WHAT YOU WILL DO: Only lines holding the word "validation" should be copied from the material.

MATERIAL PROVIDED:
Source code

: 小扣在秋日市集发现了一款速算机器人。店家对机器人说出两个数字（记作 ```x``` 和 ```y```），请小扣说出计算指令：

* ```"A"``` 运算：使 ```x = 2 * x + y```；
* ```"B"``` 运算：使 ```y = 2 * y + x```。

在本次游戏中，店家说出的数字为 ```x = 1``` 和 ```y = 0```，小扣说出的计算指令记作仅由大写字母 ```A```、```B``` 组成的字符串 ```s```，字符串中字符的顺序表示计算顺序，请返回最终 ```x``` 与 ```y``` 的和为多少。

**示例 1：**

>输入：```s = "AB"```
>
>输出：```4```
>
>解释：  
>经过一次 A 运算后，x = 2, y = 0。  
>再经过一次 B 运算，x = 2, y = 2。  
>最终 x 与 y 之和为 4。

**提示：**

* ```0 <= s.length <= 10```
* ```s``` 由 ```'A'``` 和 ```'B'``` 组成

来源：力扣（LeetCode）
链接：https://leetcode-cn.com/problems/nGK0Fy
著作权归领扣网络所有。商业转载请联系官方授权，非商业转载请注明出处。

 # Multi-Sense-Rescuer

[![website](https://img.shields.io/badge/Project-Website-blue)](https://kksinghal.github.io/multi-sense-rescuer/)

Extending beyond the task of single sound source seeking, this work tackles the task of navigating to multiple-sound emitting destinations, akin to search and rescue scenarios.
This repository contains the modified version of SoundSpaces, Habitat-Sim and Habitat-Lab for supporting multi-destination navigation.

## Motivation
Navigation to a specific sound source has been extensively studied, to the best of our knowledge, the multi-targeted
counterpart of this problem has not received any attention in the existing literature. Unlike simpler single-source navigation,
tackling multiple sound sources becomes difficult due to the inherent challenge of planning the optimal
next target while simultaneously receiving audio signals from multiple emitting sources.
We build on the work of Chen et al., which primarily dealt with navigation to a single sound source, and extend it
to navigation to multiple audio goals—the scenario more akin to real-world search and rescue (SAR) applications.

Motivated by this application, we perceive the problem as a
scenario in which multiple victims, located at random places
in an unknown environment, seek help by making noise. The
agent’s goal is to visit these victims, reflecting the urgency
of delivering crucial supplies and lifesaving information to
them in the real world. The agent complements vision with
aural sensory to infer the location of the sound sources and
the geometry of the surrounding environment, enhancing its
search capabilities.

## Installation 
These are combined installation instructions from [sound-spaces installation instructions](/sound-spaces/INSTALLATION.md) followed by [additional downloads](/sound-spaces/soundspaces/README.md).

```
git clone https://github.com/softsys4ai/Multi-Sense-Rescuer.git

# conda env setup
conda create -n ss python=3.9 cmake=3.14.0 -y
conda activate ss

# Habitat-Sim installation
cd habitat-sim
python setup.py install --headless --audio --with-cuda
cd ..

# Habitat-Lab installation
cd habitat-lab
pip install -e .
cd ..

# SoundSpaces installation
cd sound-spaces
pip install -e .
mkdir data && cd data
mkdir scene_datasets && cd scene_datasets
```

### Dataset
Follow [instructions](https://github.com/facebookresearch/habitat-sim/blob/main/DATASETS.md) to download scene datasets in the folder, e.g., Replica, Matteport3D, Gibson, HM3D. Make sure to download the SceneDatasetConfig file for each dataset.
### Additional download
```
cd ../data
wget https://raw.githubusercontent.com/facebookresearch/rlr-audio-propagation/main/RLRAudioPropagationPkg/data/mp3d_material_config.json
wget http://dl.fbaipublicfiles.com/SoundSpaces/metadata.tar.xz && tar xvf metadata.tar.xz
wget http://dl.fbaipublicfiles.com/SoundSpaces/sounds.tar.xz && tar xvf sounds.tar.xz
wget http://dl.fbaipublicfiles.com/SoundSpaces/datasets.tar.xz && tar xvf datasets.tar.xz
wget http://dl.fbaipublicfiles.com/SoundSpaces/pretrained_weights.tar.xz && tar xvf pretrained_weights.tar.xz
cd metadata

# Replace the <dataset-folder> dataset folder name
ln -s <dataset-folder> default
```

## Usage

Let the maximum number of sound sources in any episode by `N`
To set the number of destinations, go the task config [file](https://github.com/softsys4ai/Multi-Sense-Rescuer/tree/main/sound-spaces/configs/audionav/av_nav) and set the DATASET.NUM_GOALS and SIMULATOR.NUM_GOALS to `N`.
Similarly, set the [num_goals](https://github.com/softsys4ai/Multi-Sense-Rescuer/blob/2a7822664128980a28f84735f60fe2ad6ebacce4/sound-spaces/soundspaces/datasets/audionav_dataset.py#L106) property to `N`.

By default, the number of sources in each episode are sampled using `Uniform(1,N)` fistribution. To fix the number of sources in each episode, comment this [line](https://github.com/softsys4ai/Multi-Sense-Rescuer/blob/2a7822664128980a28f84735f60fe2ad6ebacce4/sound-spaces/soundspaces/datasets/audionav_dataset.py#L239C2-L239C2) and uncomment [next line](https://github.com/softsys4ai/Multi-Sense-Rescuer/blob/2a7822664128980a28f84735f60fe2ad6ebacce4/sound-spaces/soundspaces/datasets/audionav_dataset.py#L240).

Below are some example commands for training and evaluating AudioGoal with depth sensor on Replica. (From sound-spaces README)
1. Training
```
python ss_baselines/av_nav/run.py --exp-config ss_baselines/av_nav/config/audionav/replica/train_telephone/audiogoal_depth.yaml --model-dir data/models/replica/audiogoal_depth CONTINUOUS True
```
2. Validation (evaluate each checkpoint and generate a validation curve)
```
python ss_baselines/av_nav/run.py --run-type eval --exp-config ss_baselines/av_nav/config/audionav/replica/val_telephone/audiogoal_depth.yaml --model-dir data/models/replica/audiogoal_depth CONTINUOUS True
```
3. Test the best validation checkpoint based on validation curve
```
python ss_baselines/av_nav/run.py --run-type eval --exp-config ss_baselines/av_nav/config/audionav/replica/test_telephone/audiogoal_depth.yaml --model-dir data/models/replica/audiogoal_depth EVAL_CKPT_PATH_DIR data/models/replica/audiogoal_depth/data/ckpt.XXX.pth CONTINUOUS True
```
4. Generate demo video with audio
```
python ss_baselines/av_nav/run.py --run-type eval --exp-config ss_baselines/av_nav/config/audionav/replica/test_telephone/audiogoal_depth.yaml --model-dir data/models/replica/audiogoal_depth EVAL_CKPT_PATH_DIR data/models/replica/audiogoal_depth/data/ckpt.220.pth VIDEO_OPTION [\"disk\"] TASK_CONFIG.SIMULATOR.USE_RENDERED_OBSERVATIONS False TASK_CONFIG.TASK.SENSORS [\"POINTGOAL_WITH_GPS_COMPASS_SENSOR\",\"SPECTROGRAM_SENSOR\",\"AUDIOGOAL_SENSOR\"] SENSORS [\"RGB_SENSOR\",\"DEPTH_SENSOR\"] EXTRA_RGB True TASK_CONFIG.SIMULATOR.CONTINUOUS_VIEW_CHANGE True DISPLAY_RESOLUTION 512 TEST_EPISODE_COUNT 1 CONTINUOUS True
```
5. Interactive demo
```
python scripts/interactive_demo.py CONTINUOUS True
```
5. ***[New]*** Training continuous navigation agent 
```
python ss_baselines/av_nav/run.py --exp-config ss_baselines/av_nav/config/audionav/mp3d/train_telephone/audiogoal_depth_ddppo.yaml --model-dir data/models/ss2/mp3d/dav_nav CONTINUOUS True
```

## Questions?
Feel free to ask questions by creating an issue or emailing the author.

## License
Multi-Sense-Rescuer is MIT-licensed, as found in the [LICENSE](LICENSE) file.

YOUR RESPONSE:
2. Validation (evaluate each checkpoint and generate a validation curve)
3. Test the best validation checkpoint based on validation curve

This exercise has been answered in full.